Notice that we have used a correlated sub-query to return the total Order Amount per Company. Working from that, let's say that you instead would like to the return the total Order Amount by Region. Typically, you would remove Company from the SELECT list, add GROUP BY Region to the end, and wrap what you'd like to total in in a SUM() aggregate function:

select Company.Region, 
  sum(select sum(Amount) from Orders 
            where Orders.CompanyID = Company.CompanyID) as Total

from Company
group by Company.Region

Unfortunately, that is not a valid SQL statement, since you are trying to directly SUM() a correlated sub-query (which also happens to have a SUM() in it already). This is not allowed in SQL Server; if you try to execute that, you'll be greeted with the error mentioned above.

There are two ways to fix this:

Option 1: Use a dervied table

Perhaps the easiest solution is to simply wrap your original SELECT in a derived table, and then select from that derived table and do the grouping in the outer select:

select Region, sum(Total) as Total
from
(select Company.Name, Company.Region, (select sum(Amount) from Orders where Orders.CompanyID
    = Company.CompanyID) as Total from Company ) x
group by Region

This is logically equivalent to what we tried to do earlier, except it is now a valid SQL statement and it will return the correct results without an error. This is a very quick and easy way to solve this situation in general, though it is not always the optimal solution in terms of performance and readability.

Option 2: Rewrite your SELECT without a Correlated Subquery

Often the best solution is to rewrite your SELECT without using a correlated sub-query at all. In our example, we could write the original as:

select Company.Name, Company.Region, sum(Orders.Amount) as Total
from Company
left outer Orders on Orders.CompanyID = Company.CompanyID
group by Company.Name, Company.Region

Once the SELECT is re-written, we can now easily adjust that to return only totals by Region simply by removing Company.Name from the SELECT and GROUP BY clauses:

select Company.Region, sum(Orders.Amount) as Total
from Company
left outer Orders on Orders.CompanyID = Company.CompanyID
group by Company.Region

This is usually a good way to solve the issue because the end result is very efficient and well-structured, so it is easier to understand and maintain.

Nesting Mixed Aggregate Functions

The previous example was fairly easy to rewrite because all we were using was a SUM() aggregate; it is quite easy just to adjust the grouping to get the totals that you need. However, what happens if you'd like to calculate the SUM() of the MAX() Order Amount per company? That is, let's say you have this:

select Company.Name, Company.Region, max(orders.Amount) as MaxOrderAmount
from Company
left outer join Orders on Orders.CompanyID = Company.CompanyID
group by Company.Name, Company.Region

That returns each Company along with their Region and their top Order Amount.

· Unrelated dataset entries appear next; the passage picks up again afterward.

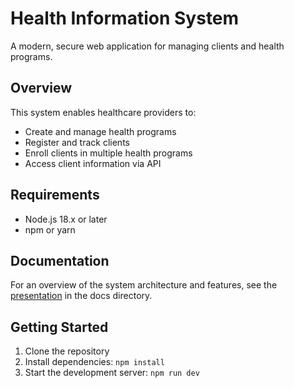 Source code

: # Health Information System
A modern, secure web application for managing clients and health programs.

## Overview

This system enables healthcare providers to:
- Create and manage health programs
- Register and track clients
- Enroll clients in multiple health programs
- Access client information via API

## Requirements

- Node.js 18.x or later
- npm or yarn

## Documentation
For an overview of the system architecture and features, see the [presentation](./docs/health-information-system-presentation.pptx) in the docs directory.

## Getting Started

1. Clone the repository
2. Install dependencies: `npm install`
3. Start the development server: `npm run dev` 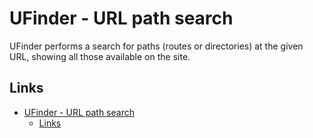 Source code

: # UFinder - URL path search

UFinder performs a search for paths (routes or directories) at the given URL, showing all those available on the site.

## Links

- [UFinder - URL path search](#ufinder---url-path-search)
  - [Links](#links)
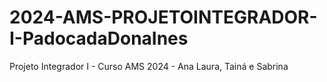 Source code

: # 2024-AMS-PROJETOINTEGRADOR-I-PadocadaDonaInes
Projeto Integrador I - Curso AMS 2024 - Ana Laura, Tainá e Sabrina
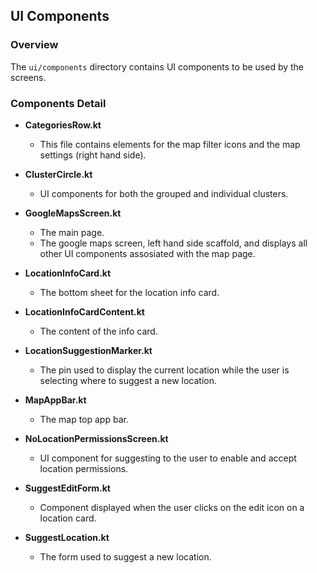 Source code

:## UI Components

### Overview

The `ui/components` directory contains UI components to be used by the screens.

### Components Detail

-   **CategoriesRow.kt**

    -   This file contains elements for the map filter icons and the map
        settings (right hand side).

-   **ClusterCircle.kt**

    -   UI components for both the grouped and individual clusters.

-   **GoogleMapsScreen.kt**

    -   The main page.
    -   The google maps screen, left hand side scaffold, and displays all other
        UI components assosiated with the map page.

-   **LocationInfoCard.kt**

    -   The bottom sheet for the location info card.

-   **LocationInfoCardContent.kt**

    -   The content of the info card.

-   **LocationSuggestionMarker.kt**

    -   The pin used to display the current location while the user is selecting
        where to suggest a new location.

-   **MapAppBar.kt**

    -   The map top app bar.

-   **NoLocationPermissionsScreen.kt**

    -   UI component for suggesting to the user to enable and accept location
        permissions.

-   **SuggestEditForm.kt**

    -   Component displayed when the user clicks on the edit icon on a location
        card.

-   **SuggestLocation.kt**
    -   The form used to suggest a new location.
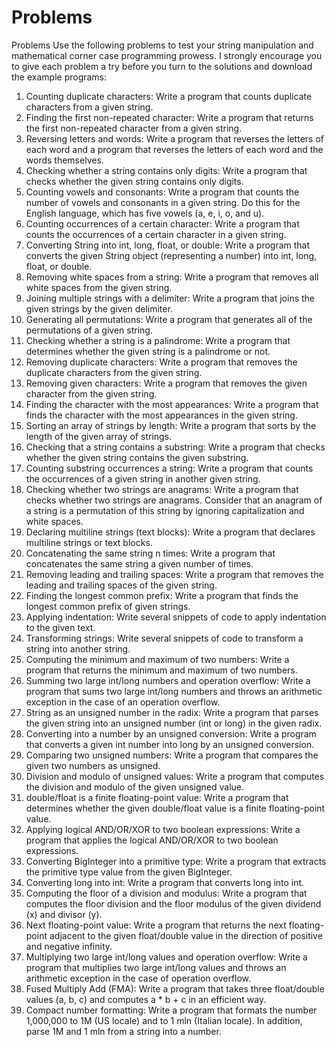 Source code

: # Problems
Problems
Use the following problems to test your string manipulation and
mathematical corner case programming prowess. I strongly encourage you to
give each problem a try before you turn to the solutions and download the
example programs:

1. Counting duplicate characters: Write a program that counts
duplicate characters from a given string.
2. Finding the first non-repeated character: Write a program
that returns the first non-repeated character from a given string.
3. Reversing letters and words: Write a program that reverses
the letters of each word and a program that reverses the letters of
each word and the words themselves.
4. Checking whether a string contains only digits: Write a
program that checks whether the given string contains only digits.
5. Counting vowels and consonants: Write a program that
counts the number of vowels and consonants in a given string. Do
this for the English language, which has five vowels (a, e, i, o, and
u).
6. Counting occurrences of a certain character: Write a
program that counts the occurrences of a certain character in a
given string.
7. Converting String into int, long, float, or double: Write a
program that converts the given String object (representing a
number) into int, long, float, or double.
8. Removing white spaces from a string: Write a program that
removes all white spaces from the given string.
9. Joining multiple strings with a delimiter: Write a program
that joins the given strings by the given delimiter.
10. Generating all permutations: Write a program that generates
all of the permutations of a given string.
11. Checking whether a string is a palindrome: Write a
program that determines whether the given string is a palindrome
or not.
12. Removing duplicate characters: Write a program that
removes the duplicate characters from the given string.
13. Removing given characters: Write a program that removes
the given character from the given string.
14. Finding the character with the most appearances: Write a
program that finds the character with the most appearances in
the given string.
15. Sorting an array of strings by length: Write a program that
sorts by the length of the given array of strings.
16. Checking that a string contains a substring: Write a
program that checks whether the given string contains the given
substring.
17. Counting substring occurrences a string: Write a program
that counts the occurrences of a given string in another given
string.
18. Checking whether two strings are anagrams: Write a
program that checks whether two strings are anagrams. Consider
that an anagram of a string is a permutation of this string by
ignoring capitalization and white spaces.
19. Declaring multiline strings (text blocks): Write a program
that declares multiline strings or text blocks.
20. Concatenating the same string n times: Write a program
that concatenates the same string a given number of times.
21. Removing leading and trailing spaces: Write a program that
removes the leading and trailing spaces of the given string.
22. Finding the longest common prefix: Write a program that
finds the longest common prefix of given strings.
23. Applying indentation: Write several snippets of code to apply
indentation to the given text.
24. Transforming strings: Write several snippets of code to
transform a string into another string.
25. Computing the minimum and maximum of two
numbers: Write a program that returns the minimum and
maximum of two numbers.
26. Summing two large int/long numbers and operation
overflow: Write a program that sums two large
int/long numbers and throws an arithmetic exception in the case
of an operation overflow.
27. String as an unsigned number in the radix: Write a
program that parses the given string into an unsigned number
(int or long) in the given radix.
28. Converting into a number by an unsigned conversion:
Write a program that converts a given int number into long by an
unsigned conversion.
29. Comparing two unsigned numbers: Write a program that
compares the given two numbers as unsigned.
30. Division and modulo of unsigned values: Write a program
that computes the division and modulo of the given unsigned
value.
31. double/float is a finite floating-point value: Write a program
that determines whether the given double/float value is a finite
floating-point value.
32. Applying logical AND/OR/XOR to two boolean
expressions: Write a program that applies the logical
AND/OR/XOR to two boolean expressions.
33. Converting BigInteger into a primitive type: Write a
program that extracts the primitive type value from the given
BigInteger.
34. Converting long into int: Write a program that
converts long into int.
35. Computing the floor of a division and modulus: Write a
program that computes the floor division and the floor modulus
of the given dividend (x) and divisor (y).
36. Next floating-point value: Write a program that returns the
next floating-point adjacent to the given float/double value in the
direction of positive and negative infinity.
37. Multiplying two large int/long values and operation
overflow: Write a program that multiplies two large
int/long values and throws an arithmetic exception in the case of
operation overflow.
38. Fused Multiply Add (FMA): Write a program that takes three
float/double values (a, b, c) and computes a * b + c in an efficient
way.
39. Compact number formatting: Write a program that formats
the number 1,000,000 to 1M (US locale) and to 1 mln (Italian
locale). In addition, parse 1M and 1 mln from a string into a
number.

Now, let's say we'd like to summarize that by Region, so that we are returning the SUM() of each customer's maximum Order Amount per Region. We can try to remove Company.Name from the GROUP BY and the SELECT, and add a SUM() around the MAX() expression like this:

select Company.Region, sum(max(orders.Amount)) as TotalMaxOrderAmount

from Company
left outer join Orders on Orders.CompanyID = Company.CompanyID
group by Company.Region

... but that will result in an error, since an aggregate function cannot be contained within another aggregate function. It also doesn't make much logical sense, anyway: We have a MAX() function nested within the SUM() function, but we never indicate anywhere what the MAX() is for.

To solve this, just wrap the original SELECT in a derived table, GROUP BY Region and calculate the SUM() of the MaxOrderAmount:

select Region, sum(MaxOrderAmount) as TotalCustomerMaxOrders
from
(
  select Company.Name, Company.Region, max(orders.Amount) as MaxOrderAmount
  from Company
  left outer join Orders on Orders.CompanyID = Company.CompanyID
  group by Company.Name, Company.Region
) x

Now it is clear that we are first summarizing the Orders by Company, and then summarizing those results by Region. The derived table allows us to break down the problem into smaller, simpler parts and to calculate one aggregate function within another.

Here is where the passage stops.